Entrevistas

Gilda Almeida

23 de maio de 2013

CES ENTREVISTA: Gilda Almeida

Gilda Almeida

À frente do Centro de Estudos Sindicais desde 2007, Gilda Almeida fala sobre os avanços e desafios da formação sindical

A trajetória do Centro Nacional de Estudos Sindicais e do Trabalho (CES) se confunde com a história recente do Brasil. Fundado em 1985, no período de redemocratização, vivenciou a ascensão das lutas operárias na década de 80 e enfrentou o neoliberalismo na década de 90.
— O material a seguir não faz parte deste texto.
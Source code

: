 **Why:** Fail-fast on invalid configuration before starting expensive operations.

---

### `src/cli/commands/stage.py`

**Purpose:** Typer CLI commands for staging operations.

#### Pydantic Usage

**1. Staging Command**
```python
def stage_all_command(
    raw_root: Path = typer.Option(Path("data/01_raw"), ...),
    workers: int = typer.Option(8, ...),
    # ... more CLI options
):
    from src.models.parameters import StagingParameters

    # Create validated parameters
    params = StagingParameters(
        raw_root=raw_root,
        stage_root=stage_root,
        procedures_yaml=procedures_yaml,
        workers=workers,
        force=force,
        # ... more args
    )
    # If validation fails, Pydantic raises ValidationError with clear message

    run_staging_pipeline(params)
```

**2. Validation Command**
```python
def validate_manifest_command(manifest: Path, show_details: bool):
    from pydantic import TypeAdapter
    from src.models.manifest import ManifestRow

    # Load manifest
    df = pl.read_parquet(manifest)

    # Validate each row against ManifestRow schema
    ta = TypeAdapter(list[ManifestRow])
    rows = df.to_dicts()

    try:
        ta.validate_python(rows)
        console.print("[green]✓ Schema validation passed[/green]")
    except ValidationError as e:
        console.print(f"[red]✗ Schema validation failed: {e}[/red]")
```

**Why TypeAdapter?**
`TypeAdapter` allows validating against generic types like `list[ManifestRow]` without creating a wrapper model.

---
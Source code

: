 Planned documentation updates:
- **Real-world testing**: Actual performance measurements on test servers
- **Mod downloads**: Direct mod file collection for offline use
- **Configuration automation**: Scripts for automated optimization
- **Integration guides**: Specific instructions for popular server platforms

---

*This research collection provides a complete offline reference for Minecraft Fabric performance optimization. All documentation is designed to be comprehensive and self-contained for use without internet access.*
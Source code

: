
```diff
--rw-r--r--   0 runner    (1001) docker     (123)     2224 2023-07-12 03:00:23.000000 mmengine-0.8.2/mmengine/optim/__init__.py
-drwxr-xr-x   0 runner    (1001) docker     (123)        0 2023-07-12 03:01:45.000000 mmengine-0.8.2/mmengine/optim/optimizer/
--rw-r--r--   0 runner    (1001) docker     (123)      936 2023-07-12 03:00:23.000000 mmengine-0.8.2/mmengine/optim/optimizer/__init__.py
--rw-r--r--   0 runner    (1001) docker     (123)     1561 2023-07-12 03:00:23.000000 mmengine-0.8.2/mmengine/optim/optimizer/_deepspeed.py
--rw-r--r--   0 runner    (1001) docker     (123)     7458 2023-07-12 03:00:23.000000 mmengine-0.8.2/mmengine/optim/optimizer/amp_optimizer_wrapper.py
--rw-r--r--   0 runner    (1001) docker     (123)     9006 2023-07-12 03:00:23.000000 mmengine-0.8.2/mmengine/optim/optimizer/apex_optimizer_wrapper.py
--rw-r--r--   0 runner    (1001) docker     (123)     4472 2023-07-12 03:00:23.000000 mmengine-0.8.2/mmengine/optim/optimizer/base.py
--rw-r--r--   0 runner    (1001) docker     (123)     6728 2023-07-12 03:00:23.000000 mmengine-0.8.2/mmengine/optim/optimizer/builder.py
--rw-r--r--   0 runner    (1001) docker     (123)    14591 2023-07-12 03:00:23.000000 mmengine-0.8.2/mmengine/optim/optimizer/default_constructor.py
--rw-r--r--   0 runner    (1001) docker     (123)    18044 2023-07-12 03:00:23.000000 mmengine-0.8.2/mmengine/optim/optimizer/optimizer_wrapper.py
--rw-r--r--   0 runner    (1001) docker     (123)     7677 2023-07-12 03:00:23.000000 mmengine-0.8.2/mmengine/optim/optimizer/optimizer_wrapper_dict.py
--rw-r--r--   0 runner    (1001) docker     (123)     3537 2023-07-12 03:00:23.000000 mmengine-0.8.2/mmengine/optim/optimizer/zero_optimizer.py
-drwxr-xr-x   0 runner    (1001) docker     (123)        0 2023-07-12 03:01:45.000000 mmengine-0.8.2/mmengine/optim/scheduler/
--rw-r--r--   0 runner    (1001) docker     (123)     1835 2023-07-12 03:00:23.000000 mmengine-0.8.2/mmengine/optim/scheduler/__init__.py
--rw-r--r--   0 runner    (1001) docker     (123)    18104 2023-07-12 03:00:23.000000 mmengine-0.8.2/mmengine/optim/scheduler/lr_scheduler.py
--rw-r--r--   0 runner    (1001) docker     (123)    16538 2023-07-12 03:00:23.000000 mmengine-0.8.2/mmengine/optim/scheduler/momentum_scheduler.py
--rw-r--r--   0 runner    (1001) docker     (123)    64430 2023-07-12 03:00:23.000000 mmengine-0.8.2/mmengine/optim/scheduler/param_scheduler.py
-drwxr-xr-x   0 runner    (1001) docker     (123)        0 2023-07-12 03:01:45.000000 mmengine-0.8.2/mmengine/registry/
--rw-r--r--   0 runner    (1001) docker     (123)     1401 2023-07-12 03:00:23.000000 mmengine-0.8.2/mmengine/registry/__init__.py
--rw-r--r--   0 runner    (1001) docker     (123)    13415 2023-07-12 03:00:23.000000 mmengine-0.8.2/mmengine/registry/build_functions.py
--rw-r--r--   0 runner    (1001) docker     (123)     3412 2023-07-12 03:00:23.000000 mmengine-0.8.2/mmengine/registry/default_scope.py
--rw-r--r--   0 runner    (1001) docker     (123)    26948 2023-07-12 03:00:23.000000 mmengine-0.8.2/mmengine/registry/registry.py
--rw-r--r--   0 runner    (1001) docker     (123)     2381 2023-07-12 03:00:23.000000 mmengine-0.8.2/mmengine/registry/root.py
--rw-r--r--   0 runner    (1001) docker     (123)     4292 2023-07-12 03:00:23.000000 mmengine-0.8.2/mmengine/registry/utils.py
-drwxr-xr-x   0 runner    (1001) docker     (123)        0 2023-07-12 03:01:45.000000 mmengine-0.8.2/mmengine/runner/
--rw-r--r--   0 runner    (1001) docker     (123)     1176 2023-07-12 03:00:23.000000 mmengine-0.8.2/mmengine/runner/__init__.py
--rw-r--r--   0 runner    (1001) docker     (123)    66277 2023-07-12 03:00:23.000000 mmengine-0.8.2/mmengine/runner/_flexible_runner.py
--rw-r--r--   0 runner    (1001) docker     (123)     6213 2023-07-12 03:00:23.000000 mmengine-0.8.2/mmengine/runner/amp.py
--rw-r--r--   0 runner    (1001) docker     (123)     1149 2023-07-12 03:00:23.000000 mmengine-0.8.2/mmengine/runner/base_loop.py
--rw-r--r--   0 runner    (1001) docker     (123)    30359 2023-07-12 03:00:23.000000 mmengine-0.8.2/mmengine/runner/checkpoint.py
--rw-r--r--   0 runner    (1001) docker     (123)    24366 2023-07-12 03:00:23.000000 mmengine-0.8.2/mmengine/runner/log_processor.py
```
Assim como o país, a entidade também passa hoje por um período de transformação com as mudanças sociais e os avanços tecnológicos. Apontando a necessidade de um protagonismo social por meio da formação, Gilda Almeida inaugura a sessão “CES Entrevista”, comemorando a expansão das atividades do CES, a nova identidade visual e o lançamento do portal: www.cesforma.org.br

Nesta entrevista, Gilda esclarece a concepção da entidade e comenta sobre a nova fase do CES, “além da cara nova, temos um novo lema: Quando você se forma, transforma!”
 
Confira abaixo a entrevista completa:

Centro de Estudos Sindicais: Ao longo desses 28 anos, o CES desenvolveu várias atividades formativas, além de participar ativamente do debate teórico. Como você avalia essa trajetória da entidade e a sua relevância para a formação sindical?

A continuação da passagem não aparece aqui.